ハーフタイムというのは端的に言えば、テンポを半分で取ることです。BPMが180であれば90と解釈して演奏するということになります。歌のテンポはそのままにして演奏だけ半分のテンポにするといえばわかりやすいでしょうか。ウーン? と思った方は、ロックンロールの代表選手、ジェリー・リー・ルイスの名曲「Great Ball Of Fire」をジョー・ママという個人的にとても贔屓にしている70年代前半のバンドがハーフタイム・フィールでカバーしているのでそのふたつを聴き比べてみてください。

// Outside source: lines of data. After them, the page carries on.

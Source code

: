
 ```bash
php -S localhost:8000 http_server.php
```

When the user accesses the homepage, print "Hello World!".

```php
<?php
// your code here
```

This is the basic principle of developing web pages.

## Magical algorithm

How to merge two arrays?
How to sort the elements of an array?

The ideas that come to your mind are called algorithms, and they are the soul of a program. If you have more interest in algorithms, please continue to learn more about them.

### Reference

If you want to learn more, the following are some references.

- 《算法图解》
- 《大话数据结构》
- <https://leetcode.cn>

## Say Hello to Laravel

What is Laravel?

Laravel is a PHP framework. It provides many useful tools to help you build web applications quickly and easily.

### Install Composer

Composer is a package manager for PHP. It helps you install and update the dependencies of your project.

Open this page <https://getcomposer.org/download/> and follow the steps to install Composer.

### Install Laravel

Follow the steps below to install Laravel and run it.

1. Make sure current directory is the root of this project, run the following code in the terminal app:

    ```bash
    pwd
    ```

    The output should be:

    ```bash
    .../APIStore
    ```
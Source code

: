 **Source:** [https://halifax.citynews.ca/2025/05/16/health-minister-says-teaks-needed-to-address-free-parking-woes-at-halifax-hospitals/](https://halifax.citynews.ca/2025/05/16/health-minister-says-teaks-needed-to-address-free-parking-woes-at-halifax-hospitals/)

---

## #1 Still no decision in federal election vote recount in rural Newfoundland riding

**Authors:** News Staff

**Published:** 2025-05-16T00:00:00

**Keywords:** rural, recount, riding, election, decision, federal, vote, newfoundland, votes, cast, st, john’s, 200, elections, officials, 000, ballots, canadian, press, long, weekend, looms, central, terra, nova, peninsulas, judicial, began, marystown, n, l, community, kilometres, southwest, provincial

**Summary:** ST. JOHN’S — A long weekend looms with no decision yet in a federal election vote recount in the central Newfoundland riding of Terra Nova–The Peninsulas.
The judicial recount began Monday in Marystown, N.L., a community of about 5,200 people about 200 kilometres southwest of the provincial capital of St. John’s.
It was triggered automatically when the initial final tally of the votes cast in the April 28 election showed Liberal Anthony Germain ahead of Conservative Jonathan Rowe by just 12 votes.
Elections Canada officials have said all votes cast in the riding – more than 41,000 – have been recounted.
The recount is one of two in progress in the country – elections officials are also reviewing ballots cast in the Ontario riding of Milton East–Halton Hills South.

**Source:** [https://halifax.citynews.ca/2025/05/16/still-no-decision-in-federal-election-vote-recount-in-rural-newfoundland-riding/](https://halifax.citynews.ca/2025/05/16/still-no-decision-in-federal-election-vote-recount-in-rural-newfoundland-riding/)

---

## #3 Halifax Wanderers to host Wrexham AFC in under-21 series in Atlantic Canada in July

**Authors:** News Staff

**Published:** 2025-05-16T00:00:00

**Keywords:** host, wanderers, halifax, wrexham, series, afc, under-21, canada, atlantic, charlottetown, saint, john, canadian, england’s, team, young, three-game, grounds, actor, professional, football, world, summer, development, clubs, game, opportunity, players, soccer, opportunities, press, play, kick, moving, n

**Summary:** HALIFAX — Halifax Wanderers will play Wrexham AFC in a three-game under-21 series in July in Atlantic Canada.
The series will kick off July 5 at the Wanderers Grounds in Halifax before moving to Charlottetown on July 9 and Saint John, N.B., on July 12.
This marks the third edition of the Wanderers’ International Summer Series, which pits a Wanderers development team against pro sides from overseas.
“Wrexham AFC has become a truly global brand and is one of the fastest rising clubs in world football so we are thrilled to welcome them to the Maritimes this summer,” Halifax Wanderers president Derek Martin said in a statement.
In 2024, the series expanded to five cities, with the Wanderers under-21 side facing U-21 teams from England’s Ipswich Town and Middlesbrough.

さて、「Up On Cripple Creak」のドラムは本人が言うようにダンサブルで非常にファンク的だと感じます。この曲は「ファンク再生工場」という側面も有したヒップホップのトラックメイカーにも取り上げられています。
ギャング・スターのDJプレミアがこの曲をサンプリングして作ったのが「Beyond Comprehension」という曲です。DJプレミアといえばハネたキックが特徴です。

細野晴臣の「CHOO-CHOOガタゴト」もハーフタイムでハネているわけですが、ここで改めてキックを聴くとほとんど90年代の東海岸ヒップホップ的なハネ方に感じられないでしょうか。間奏の盛り上がる箇所などプレミアがプロデュースしたナズの「Nas Is Like」のようです。

林立夫は小坂忠とフォー・ジョー・ハーフに参加していた頃、ザ・バンドのリズムを洗練させた感じを目指していたそうです。「CHOO-CHOOガタゴト」のベースとキックによる拍をまたいだ「ボボッ」というフレーズは「Up On Cripple Creak」や「King Harvest」でも聴くことができます。キャラメル・ママの二人は、こうしたフレージングの直接的な影響に加えて、リック・ダンコが言うところの「何を空白のまま残しておくか」というアレンジメントの基礎となる考えも消化しているように感じられます。

林立夫とリヴォンを比べると、林立夫のほうがタイトで跳ねはするけど揺れはしないという感じがあります。端正と言いましょうか。『Hosono House』の歪み感も相まって、サンプラーを手打ちしたような質感があるように感じてしまいます。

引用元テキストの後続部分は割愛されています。